Why Tactical Portfolio Management?

TACTICAL PORTFOLIO MANAGEMENT

A long-term perspective of the Dow Jones Industrial Average since 1896 reveals the reality that there are extended periods of time in which the US equity market will trend generally upward, and also lengthy periods of time where the market will instead stagnate or move generally lower. There have been nine such alternating cycles since 1896, with each averaging 14 years in duration. Let’s say an individual begins to accumulate meaningful wealth with which to invest around the age of 40, and has a life expectancy of about 85 years, he or she will likely experience three of these cycles during their investment lifespan. With this in mind, it is important to have at one’s disposal strategies that are effective in both generally rising (bull) markets and falling (bear, or “fair”) markets.

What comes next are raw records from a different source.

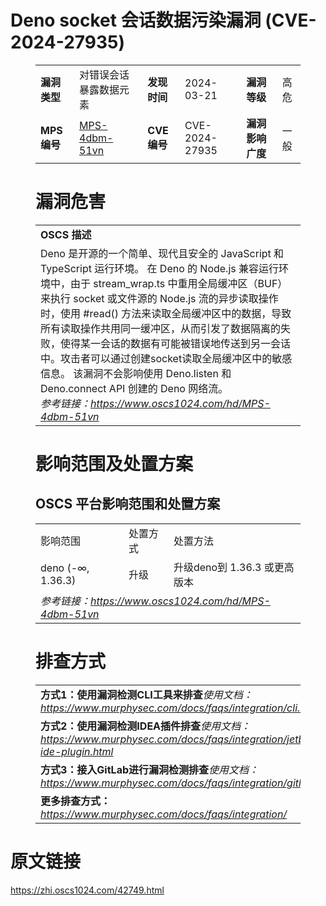 # Deno socket 会话数据污染漏洞 (CVE-2024-27935)
<figure class="wp-block-table">
    <table>
        <tbody>
        <tr>
            <td><strong>漏洞类型</strong></td>
            <td>对错误会话暴露数据元素</td>
            <td><strong>发现时间</strong></td>
            <td>2024-03-21</td>
            <td><strong>漏洞等级</strong></td>
            <td>高危</td>
        </tr>
        <tr>
            <td><strong>MPS编号</strong></td>
            <td><a href="https://www.oscs1024.com/hd/MPS-4dbm-51vn">MPS-4dbm-51vn</a></td>
            <td><strong>CVE编号</strong></td>
            <td>CVE-2024-27935</td>
            <td><strong>漏洞影响广度</strong></td>
            <td>一般</td>
        </tr>
        </tbody>
    </table>
</figure>


<figure class="wp-block-table">
    <h1 class="wp-block-heading">漏洞危害</h1>
    <table>
        <tbody>
        <tr>
            <td><strong>OSCS 描述</strong></td>
        </tr>
        <tr>
            <td>Deno 是开源的一个简单、现代且安全的 JavaScript 和 TypeScript 运行环境。
在 Deno 的 Node.js 兼容运行环境中，由于 stream_wrap.ts 中重用全局缓冲区（BUF）来执行 socket 或文件源的 Node.js 流的异步读取操作时，使用 #read() 方法来读取全局缓冲区中的数据，导致所有读取操作共用同一缓冲区，从而引发了数据隔离的失败，使得某一会话的数据有可能被错误地传送到另一会话中。攻击者可以通过创建socket读取全局缓冲区中的敏感信息。
该漏洞不会影响使用 Deno.listen 和 Deno.connect API 创建的 Deno 网络流。<br><em>参考链接：<a
                    href="https://www.oscs1024.com/hd/MPS-4dbm-51vn">https://www.oscs1024.com/hd/MPS-4dbm-51vn</a></em>
            </td>
        </tr>
        </tbody>
    </table>
</figure>


<figure class="wp-block-table alignleft">
    <h1 class="wp-block-heading">影响范围及处置方案</h1>
    <h2 class="wp-block-heading"><strong>OSCS</strong> <strong>平台影响范围和处置方案</strong></h2>
    <table>
        <tbody>
        <tr>
            <td>影响范围</td>
            <td>处置方式</td>
            <td>处置方法</td>
        </tr>
        <tr><td rowspan="1">deno (-∞, 1.36.3)</td><td>升级</td><td>升级deno到 1.36.3 或更高版本</td></tr>
        <tr>
            <td colspan="3"><em>参考链接：</em><em><a
                    href="https://www.oscs1024.com/hd/MPS-4dbm-51vn">https://www.oscs1024.com/hd/MPS-4dbm-51vn</a></em></td>
        </tr>
        </tbody>
    </table>
</figure>


<figure class="wp-block-table">
    <h1 class="wp-block-heading">排查方式</h1>
    <table>
        <tbody>
        <tr>
            <td><strong>方式1：使用漏洞检测CLI工具来排查</strong><em>使用文档：<a
                    href="https://www.murphysec.com/docs/faqs/integration/cli.html">https://www.murphysec.com/docs/faqs/integration/cli.html</a></em>
            </td>
        </tr>
        <tr>
            <td><strong>方式2：使用漏洞检测IDEA插件排查</strong><em>使用文档：<a
                    href="https://www.murphysec.com/docs/faqs/integration/jetbrains-ide-plugin.html">https://www.murphysec.com/docs/faqs/integration/jetbrains-ide-plugin.html</a></em>
            </td>
        </tr>
        <tr>
            <td><strong>方式3：接入GitLab进行漏洞检测排查</strong><em>使用文档：<a
                    href="https://www.murphysec.com/docs/faqs/integration/gitlab.html">https://www.murphysec.com/docs/faqs/integration/gitlab.html</a></em>
            </td>
        </tr>
        <tr>
            <td><strong>更多排查方式：</strong><em><a
                    href="https://www.murphysec.com/docs/faqs/integration/">https://www.murphysec.com/docs/faqs/integration/</a></em>
            </td>
        </tr>
        </tbody>
    </table>
</figure>
<h1>原文链接</h1>
<p><a href="https://zhi.oscs1024.com/42749.html">https://zhi.oscs1024.com/42749.html</a></p>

As such, many years ago 1st & Main Investment Advisors undertook the exercise of examining risk-management as the primary orientation of what we deemed our Tactical Allocation Portfolio (TAP). Through a variety of trials employing a large amount of statistical analysis we created the initial formation of our approach. Always looking to improve, the model itself has witnessed a handful of enhancement over the last decade.

MANAGEMENT

The most recent being the adoption of a computer generated mathematical modeling system to handle the majority of the ‘heavy lifting’ in terms of data and analysis. Our algorithmic approach to pricing and sizing positions came to fruition in mid-2018 and has become an invaluable tool. By narrowing the scope of our universe and layering a robust back-testing technique over historical data we gained confidence enough for implementation. We feel the enhanced strategy provides a systematic, disciplined way of determining security selection and position weighting and also provides a path to limiting downside exposure using cash and cash equivalents within the portfolio.

From an implementation perspective we use various ‘sleeves’ to represent different equity strategies within the broader model. Each meant to achieve something different from its peers in an attempt to diversify and potentially bolster return, while again, maintaining a diligent focus on risk. Data is updated and analyzed daily to accomplish these goals. In simplified terms the process looks like this:

STEP 1

Universe Selection

STEP 2

Multi-Factor Screening

STEP 3

Security Selection

STEP 4

Portfolio Construction

STEP 5

Daily Portfolio Risk Managemet

We are excited to share this confidence with clients and prospective clients moving forward. Please do not hesitate to reach any one of us with questions or comments.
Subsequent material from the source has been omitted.